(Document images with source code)
━━━━━━━━━━━━━━━━

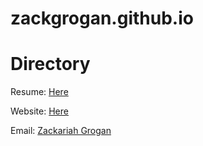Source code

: # zackgrogan.github.io
<h1>Directory</h1>
<p>Resume: <a href="">Here</a></p>
<p>Website: <a href="https://zackgrogan.github.io/Index.html" target="_blank">Here</a></p>
<p>Email: <a href="mailto:Zackariahgrogan@gmail.com">Zackariah Grogan</a></p>
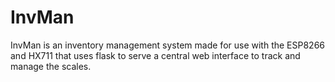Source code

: # InvMan

InvMan is an inventory management system made for use with the ESP8266 and HX711 that uses flask to serve a central web interface to track and manage the scales.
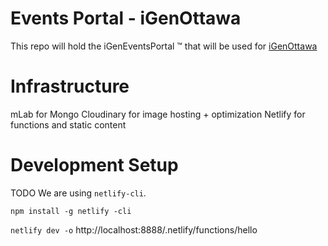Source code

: # Events Portal - iGenOttawa
This repo will hold the iGenEventsPortal &trade; that will be used for [iGenOttawa](https://igenottawaca.previews.rebel.com/)

# Infrastructure
mLab for Mongo
Cloudinary for image hosting + optimization
Netlify for functions and static content

# Development Setup
TODO
We are using `netlify-cli`.

`npm install -g netlify -cli`

`netlify dev -o`
http://localhost:8888/.netlify/functions/hello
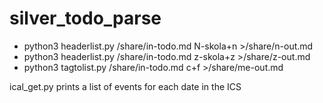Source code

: # silver_todo_parse

* python3 headerlist.py /share/in-todo.md N-skola+n >/share/n-out.md
* python3 headerlist.py /share/in-todo.md z-skola+z >/share/z-out.md
* python3 tagtolist.py /share/in-todo.md c+f >/share/me-out.md


ical_get.py prints a list of events for each date in the ICS
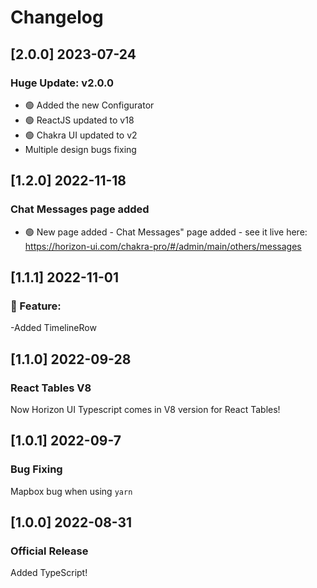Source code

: # Changelog
## [2.0.0] 2023-07-24
### Huge Update: v2.0.0
- 🟢 Added the new Configurator
- 🟢 ReactJS updated to v18
- 🟢 Chakra UI updated to v2
- Multiple design bugs fixing

## [1.2.0] 2022-11-18
### Chat Messages page added
- 🟢 New page added - Chat Messages" page added - see it live here: https://horizon-ui.com/chakra-pro/#/admin/main/others/messages

## [1.1.1] 2022-11-01
### 🚀 Feature:
-Added TimelineRow

## [1.1.0] 2022-09-28
### React Tables V8
Now Horizon UI Typescript comes in V8 version for React Tables!

## [1.0.1] 2022-09-7
### Bug Fixing 
Mapbox bug when using `yarn`

## [1.0.0] 2022-08-31
### Official Release
Added TypeScript!
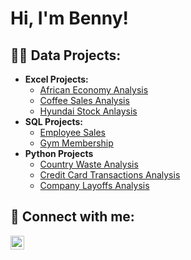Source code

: <h1>Hi, I'm Benny! </h1>

<h2>👨‍💻 Data Projects:</h2>

- <b>Excel Projects:</b>
  - [African Economy Analysis](https://github.com/Benny-Og/African-Economy)
  - [Coffee Sales Analysis](https://github.com/Benny-Og/Coffee-Sales/tree/main)
  - [Hyundai Stock Anlaysis](https://github.com/Benny-Og/Hyundai-Stock)
- <b>SQL Projects:</b>
  - [Employee Sales](https://github.com/joshmadakor1/Algorithms-Practice)
  - [Gym Membership](https://github.com/joshmadakor1/Algorithms-Practice)
- <b>Python Projects</b>
  - [Country Waste Analysis](https://github.com/joshmadakor1/Sentinel-Lab)
  - [Credit Card Transactions Analysis](https://github.com/Benny-Og/Transactions)
  - [Company Layoffs Analysis](https://github.com/Benny-Og/Layoffs)


<h2> 🤳 Connect with me:</h2>

[<img align="left" alt="JoshMadakor | LinkedIn" width="22px" src="https://cdn.jsdelivr.net/npm/simple-icons@v3/icons/linkedin.svg" />][linkedin]

[linkedin]: https://linkedin.com/in/BennyOgayonne

<!--
Here are some ideas to get you started:

- 🔭 I’m currently working on ...
- 🌱 I’m currently learning ...
- 👯 I’m looking to collaborate on ...
- 🤔 I’m looking for help with ...
- 💬 Ask me about ...
- 📫 How to reach me: ...
- 😄 Pronouns: ...
- ⚡ Fun fact: ...
-->
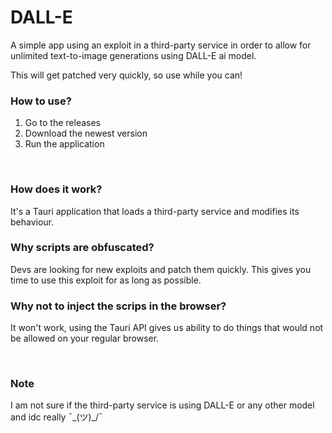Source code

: # DALL-E
A simple app using an exploit in a third-party service in order to allow for unlimited text-to-image generations using DALL-E ai model.

This will get patched very quickly, so use while you can!

### How to use?
1. Go to the releases
2. Download the newest version
3. Run the application

<br>

### How does it work?
It's a Tauri application that loads a third-party service and modifies its behaviour.

### Why scripts are obfuscated?
Devs are looking for new exploits and patch them quickly. This gives you time to use this exploit for as long as possible.

### Why not to inject the scrips in the browser?
It won't work, using the Tauri API gives us ability to do things that would not be allowed on your regular browser.

<br>

### Note
I am not sure if the third-party service is using DALL-E or any other model and idc really ¯\_(ツ)_/¯
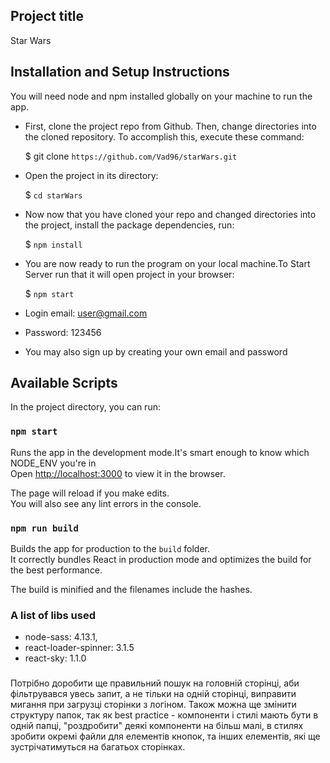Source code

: ## Project title
Star Wars

## Installation and Setup Instructions
You will need node and npm installed globally on your machine to run the app.
- First, clone the project repo from Github. Then, change directories into the cloned repository. To accomplish this, execute these command:

   $ git clone `https://github.com/Vad96/starWars.git`

- Open the project in its directory: 

  $ `cd starWars`

- Now now that you have cloned your repo and changed directories into the project, install the package dependencies, run: 

  $ `npm install`

- You are now ready to run the program on your local machine.To Start Server run that it will open project in your browser:

  $ `npm start`
   
- Login email: user@gmail.com
- Password: 123456
- You may also sign up by creating your own email and password

## Available Scripts

In the project directory, you can run:

### `npm start`

Runs the app in the development mode.It's smart enough to know which NODE_ENV you're in<br />
Open [http://localhost:3000](http://localhost:3000) to view it in the browser.

The page will reload if you make edits.<br />
You will also see any lint errors in the console.

### `npm run build`

Builds the app for production to the `build` folder.<br />
It correctly bundles React in production mode and optimizes the build for the best performance.

The build is minified and the filenames include the hashes.<br />

### A list of libs used
- node-sass: 4.13.1,
- react-loader-spinner: 3.1.5
- react-sky: 1.1.0

###
### 

Потрібно доробити ще правильний пошук на головній сторінці, аби фільтрувався увесь запит, а не тільки на одній сторінці, виправити мигання при загрузці сторінки з логіном. Також можна ще змінити структуру папок, так як best practice - компоненти і стилі мають бути в одній папці, "роздробити" деякі компоненти на більш малі, в стилях зробити окремі файли для елементів кнопок, та інших елементів, які ще зустрічатимуться на багатьох сторінках.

━━━━━━━━━━━━━━━━

What is needed: Every record should be duplicated exactly, though any picture in it must be left out.

Task answer:
Source code

: # zackgrogan.github.io
<h1>Directory</h1>
<p>Resume: <a href="">Here</a></p>
<p>Website: <a href="https://zackgrogan.github.io/Index.html" target="_blank">Here</a></p>
<p>Email: <a href="mailto:Zackariahgrogan@gmail.com">Zackariah Grogan</a></p>
Source code

: # InvMan

InvMan is an inventory management system made for use with the ESP8266 and HX711 that uses flask to serve a central web interface to track and manage the scales.
Source code

: # Events Portal - iGenOttawa
This repo will hold the iGenEventsPortal &trade; that will be used for [iGenOttawa](https://igenottawaca.previews.rebel.com/)

# Infrastructure
mLab for Mongo
Cloudinary for image hosting + optimization
Netlify for functions and static content

# Development Setup
TODO
We are using `netlify-cli`.

`npm install -g netlify -cli`

`netlify dev -o`
http://localhost:8888/.netlify/functions/hello
Source code

: # silver_todo_parse

* python3 headerlist.py /share/in-todo.md N-skola+n >/share/n-out.md
* python3 headerlist.py /share/in-todo.md z-skola+z >/share/z-out.md
* python3 tagtolist.py /share/in-todo.md c+f >/share/me-out.md


ical_get.py prints a list of events for each date in the ICS
Source code

: # Changelog
## [2.0.0] 2023-07-24
### Huge Update: v2.0.0
- 🟢 Added the new Configurator
- 🟢 ReactJS updated to v18
- 🟢 Chakra UI updated to v2
- Multiple design bugs fixing

## [1.2.0] 2022-11-18
### Chat Messages page added
- 🟢 New page added - Chat Messages" page added - see it live here: https://horizon-ui.com/chakra-pro/#/admin/main/others/messages

## [1.1.1] 2022-11-01
### 🚀 Feature:
-Added TimelineRow

## [1.1.0] 2022-09-28
### React Tables V8
Now Horizon UI Typescript comes in V8 version for React Tables!

## [1.0.1] 2022-09-7
### Bug Fixing 
Mapbox bug when using `yarn`

## [1.0.0] 2022-08-31
### Official Release
Added TypeScript!
Source code

: <h1>Hi, I'm Benny! </h1>

<h2>👨‍💻 Data Projects:</h2>

- <b>Excel Projects:</b>
  - [African Economy Analysis](https://github.com/Benny-Og/African-Economy)
  - [Coffee Sales Analysis](https://github.com/Benny-Og/Coffee-Sales/tree/main)
  - [Hyundai Stock Anlaysis](https://github.com/Benny-Og/Hyundai-Stock)
- <b>SQL Projects:</b>
  - [Employee Sales](https://github.com/joshmadakor1/Algorithms-Practice)
  - [Gym Membership](https://github.com/joshmadakor1/Algorithms-Practice)
- <b>Python Projects</b>
  - [Country Waste Analysis](https://github.com/joshmadakor1/Sentinel-Lab)
  - [Credit Card Transactions Analysis](https://github.com/Benny-Og/Transactions)
  - [Company Layoffs Analysis](https://github.com/Benny-Og/Layoffs)


<h2> 🤳 Connect with me:</h2>

[<img align="left" alt="JoshMadakor | LinkedIn" width="22px" src="https://cdn.jsdelivr.net/npm/simple-icons@v3/icons/linkedin.svg" />][linkedin]

[linkedin]: https://linkedin.com/in/BennyOgayonne

<!--
Here are some ideas to get you started:

- 🔭 I’m currently working on ...
- 🌱 I’m currently learning ...
- 👯 I’m looking to collaborate on ...
- 🤔 I’m looking for help with ...
- 💬 Ask me about ...
- 📫 How to reach me: ...
- 😄 Pronouns: ...
- ⚡ Fun fact: ...
-->
Source code

: # DALL-E
A simple app using an exploit in a third-party service in order to allow for unlimited text-to-image generations using DALL-E ai model.

This will get patched very quickly, so use while you can!

### How to use?
1. Go to the releases
2. Download the newest version
3. Run the application

<br>

### How does it work?
It's a Tauri application that loads a third-party service and modifies its behaviour.

### Why scripts are obfuscated?
Devs are looking for new exploits and patch them quickly. This gives you time to use this exploit for as long as possible.

### Why not to inject the scrips in the browser?
It won't work, using the Tauri API gives us ability to do things that would not be allowed on your regular browser.

<br>

### Note
I am not sure if the third-party service is using DALL-E or any other model and idc really ¯\_(ツ)_/¯
Source code

: ## Project title
Star Wars

## Installation and Setup Instructions
You will need node and npm installed globally on your machine to run the app.
- First, clone the project repo from Github. Then, change directories into the cloned repository. To accomplish this, execute these command:

   $ git clone `https://github.com/Vad96/starWars.git`

- Open the project in its directory: 

  $ `cd starWars`

- Now now that you have cloned your repo and changed directories into the project, install the package dependencies, run: 

  $ `npm install`

- You are now ready to run the program on your local machine.To Start Server run that it will open project in your browser:

  $ `npm start`
   
- Login email: user@gmail.com
- Password: 123456
- You may also sign up by creating your own email and password

## Available Scripts

In the project directory, you can run:

### `npm start`

Runs the app in the development mode.It's smart enough to know which NODE_ENV you're in<br />
Open [http://localhost:3000](http://localhost:3000) to view it in the browser.

The page will reload if you make edits.<br />
You will also see any lint errors in the console.

### `npm run build`

Builds the app for production to the `build` folder.<br />
It correctly bundles React in production mode and optimizes the build for the best performance.

The build is minified and the filenames include the hashes.<br />

### A list of libs used
- node-sass: 4.13.1,
- react-loader-spinner: 3.1.5
- react-sky: 1.1.0

###
### 

Потрібно доробити ще правильний пошук на головній сторінці, аби фільтрувався увесь запит, а не тільки на одній сторінці, виправити мигання при загрузці сторінки з логіном. Також можна ще змінити структуру папок, так як best practice - компоненти і стилі мають бути в одній папці, "роздробити" деякі компоненти на більш малі, в стилях зробити окремі файли для елементів кнопок, та інших елементів, які ще зустрічатимуться на багатьох сторінках.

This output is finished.